Identify, in the records below, every line where the string "statement" appears, and copy each such line.
━━━ DATASET EXCERPTS
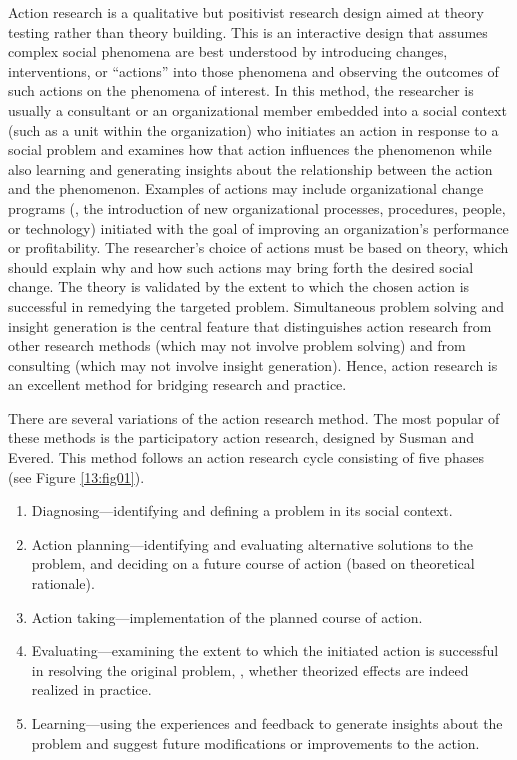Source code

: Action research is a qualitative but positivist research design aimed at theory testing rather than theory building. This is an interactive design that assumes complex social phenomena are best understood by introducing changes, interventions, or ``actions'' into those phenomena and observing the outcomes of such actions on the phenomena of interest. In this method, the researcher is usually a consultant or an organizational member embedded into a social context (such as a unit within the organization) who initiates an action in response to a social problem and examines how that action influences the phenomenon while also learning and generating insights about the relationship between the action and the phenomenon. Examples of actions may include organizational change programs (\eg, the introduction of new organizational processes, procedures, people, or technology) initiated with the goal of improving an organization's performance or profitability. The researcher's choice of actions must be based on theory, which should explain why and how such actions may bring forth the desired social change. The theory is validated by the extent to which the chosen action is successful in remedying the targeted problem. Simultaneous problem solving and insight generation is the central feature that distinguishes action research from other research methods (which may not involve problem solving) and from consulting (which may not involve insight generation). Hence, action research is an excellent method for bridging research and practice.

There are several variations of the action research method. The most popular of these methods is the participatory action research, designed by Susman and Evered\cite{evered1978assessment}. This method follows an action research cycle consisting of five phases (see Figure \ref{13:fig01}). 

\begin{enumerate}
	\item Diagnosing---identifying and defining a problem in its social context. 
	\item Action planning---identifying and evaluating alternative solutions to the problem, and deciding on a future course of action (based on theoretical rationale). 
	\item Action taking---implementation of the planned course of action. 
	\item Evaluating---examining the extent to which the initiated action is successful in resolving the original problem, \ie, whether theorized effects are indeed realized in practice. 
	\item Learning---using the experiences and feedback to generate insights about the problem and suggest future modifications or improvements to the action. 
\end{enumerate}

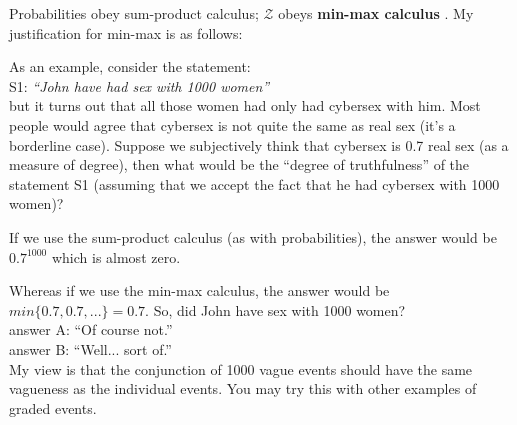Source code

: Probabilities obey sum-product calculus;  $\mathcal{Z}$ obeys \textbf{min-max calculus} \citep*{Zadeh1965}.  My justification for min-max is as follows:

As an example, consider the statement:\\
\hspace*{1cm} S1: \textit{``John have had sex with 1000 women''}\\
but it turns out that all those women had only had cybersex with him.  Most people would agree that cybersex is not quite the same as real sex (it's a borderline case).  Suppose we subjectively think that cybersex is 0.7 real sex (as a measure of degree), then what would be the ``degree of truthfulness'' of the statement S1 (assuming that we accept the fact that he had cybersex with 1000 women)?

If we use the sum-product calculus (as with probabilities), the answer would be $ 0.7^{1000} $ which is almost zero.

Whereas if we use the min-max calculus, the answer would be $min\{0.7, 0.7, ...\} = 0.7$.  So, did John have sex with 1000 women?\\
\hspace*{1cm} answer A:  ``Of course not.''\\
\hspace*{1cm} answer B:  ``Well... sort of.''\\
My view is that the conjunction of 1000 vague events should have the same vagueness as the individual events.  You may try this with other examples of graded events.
━━━━━━
# [REPLY]
As an example, consider the statement:\\
but it turns out that all those women had only had cybersex with him.  Most people would agree that cybersex is not quite the same as real sex (it's a borderline case).  Suppose we subjectively think that cybersex is 0.7 real sex (as a measure of degree), then what would be the ``degree of truthfulness'' of the statement S1 (assuming that we accept the fact that he had cybersex with 1000 women)?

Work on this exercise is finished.